## To do
Exactly reproduce the lines from the top of the entries below through the line containing "- 👀 I’m interested in : Web", with both ends included.

Records from a data source:

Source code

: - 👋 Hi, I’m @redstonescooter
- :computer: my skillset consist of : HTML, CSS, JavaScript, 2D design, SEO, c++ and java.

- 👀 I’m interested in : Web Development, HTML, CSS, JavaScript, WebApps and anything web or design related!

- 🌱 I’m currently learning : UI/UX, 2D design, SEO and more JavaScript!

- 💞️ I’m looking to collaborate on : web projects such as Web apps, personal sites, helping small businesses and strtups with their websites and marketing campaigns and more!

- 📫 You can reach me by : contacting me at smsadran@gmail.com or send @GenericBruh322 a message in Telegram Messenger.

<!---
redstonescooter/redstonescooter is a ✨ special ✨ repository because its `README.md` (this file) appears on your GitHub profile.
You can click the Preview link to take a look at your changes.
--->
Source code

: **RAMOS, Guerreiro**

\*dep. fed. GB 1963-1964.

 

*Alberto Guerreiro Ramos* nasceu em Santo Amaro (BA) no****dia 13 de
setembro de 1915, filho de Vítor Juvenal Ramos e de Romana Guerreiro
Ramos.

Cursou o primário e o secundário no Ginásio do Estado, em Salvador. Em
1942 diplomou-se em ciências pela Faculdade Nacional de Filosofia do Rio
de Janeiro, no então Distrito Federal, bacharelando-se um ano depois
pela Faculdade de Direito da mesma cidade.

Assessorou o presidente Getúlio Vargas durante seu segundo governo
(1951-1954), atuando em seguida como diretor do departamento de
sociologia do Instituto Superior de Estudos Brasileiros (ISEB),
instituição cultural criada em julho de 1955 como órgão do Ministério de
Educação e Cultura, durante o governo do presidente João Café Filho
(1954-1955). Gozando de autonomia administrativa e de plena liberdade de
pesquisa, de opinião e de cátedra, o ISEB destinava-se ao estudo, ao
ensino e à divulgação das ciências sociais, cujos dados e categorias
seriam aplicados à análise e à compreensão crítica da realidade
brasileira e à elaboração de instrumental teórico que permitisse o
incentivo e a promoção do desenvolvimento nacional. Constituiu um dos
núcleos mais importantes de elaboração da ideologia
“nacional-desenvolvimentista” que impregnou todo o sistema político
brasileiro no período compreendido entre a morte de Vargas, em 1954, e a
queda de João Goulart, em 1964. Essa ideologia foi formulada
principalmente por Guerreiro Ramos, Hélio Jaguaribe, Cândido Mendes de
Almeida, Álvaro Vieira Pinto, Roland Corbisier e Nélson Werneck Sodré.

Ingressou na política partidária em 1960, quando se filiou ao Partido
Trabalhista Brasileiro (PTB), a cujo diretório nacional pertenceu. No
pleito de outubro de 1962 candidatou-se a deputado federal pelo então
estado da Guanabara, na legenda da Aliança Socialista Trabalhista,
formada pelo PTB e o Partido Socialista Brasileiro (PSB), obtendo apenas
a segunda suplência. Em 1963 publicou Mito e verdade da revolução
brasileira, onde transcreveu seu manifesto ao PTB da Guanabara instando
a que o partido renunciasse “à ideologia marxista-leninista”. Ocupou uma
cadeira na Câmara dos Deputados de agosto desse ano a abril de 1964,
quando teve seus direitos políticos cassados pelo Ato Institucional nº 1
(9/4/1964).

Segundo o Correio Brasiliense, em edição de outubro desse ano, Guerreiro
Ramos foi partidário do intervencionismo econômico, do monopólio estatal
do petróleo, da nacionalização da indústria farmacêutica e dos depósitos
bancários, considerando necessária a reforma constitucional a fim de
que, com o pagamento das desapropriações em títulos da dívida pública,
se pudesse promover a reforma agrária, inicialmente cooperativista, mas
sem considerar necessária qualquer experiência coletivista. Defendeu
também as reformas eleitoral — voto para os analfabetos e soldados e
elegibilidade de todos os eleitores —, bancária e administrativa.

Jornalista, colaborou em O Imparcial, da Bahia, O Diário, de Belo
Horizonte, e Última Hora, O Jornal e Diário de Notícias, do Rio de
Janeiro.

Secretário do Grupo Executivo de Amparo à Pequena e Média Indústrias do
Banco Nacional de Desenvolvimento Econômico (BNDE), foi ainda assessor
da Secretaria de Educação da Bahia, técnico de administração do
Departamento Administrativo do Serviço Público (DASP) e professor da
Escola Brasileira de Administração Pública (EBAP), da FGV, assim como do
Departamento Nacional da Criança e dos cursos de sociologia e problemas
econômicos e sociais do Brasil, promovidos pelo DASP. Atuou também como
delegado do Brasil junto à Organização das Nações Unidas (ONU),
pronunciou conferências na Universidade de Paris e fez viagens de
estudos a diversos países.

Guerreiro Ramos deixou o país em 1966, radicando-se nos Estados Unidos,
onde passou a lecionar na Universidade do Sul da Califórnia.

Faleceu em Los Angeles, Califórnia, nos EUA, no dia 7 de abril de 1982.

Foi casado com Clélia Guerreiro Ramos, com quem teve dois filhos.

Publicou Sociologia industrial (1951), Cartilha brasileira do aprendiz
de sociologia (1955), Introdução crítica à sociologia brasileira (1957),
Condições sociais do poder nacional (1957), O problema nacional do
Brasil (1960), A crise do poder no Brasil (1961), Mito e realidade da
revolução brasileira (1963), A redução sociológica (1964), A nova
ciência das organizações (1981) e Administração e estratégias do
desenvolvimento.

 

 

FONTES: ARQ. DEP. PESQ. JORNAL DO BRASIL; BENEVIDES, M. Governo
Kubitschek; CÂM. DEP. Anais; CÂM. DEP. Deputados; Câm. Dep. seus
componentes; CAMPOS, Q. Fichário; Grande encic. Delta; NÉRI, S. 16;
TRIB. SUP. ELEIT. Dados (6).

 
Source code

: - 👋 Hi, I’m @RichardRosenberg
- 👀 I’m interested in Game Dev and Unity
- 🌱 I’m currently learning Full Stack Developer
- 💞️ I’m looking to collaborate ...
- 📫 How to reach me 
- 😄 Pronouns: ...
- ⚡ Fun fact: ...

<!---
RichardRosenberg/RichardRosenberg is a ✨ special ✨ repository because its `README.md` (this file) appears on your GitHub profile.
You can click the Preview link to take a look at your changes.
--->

## Response
Source code

: - 👋 Hi, I’m @redstonescooter
- :computer: my skillset consist of : HTML, CSS, JavaScript, 2D design, SEO, c++ and java.

- 👀 I’m interested in : Web Development, HTML, CSS, JavaScript, WebApps and anything web or design related!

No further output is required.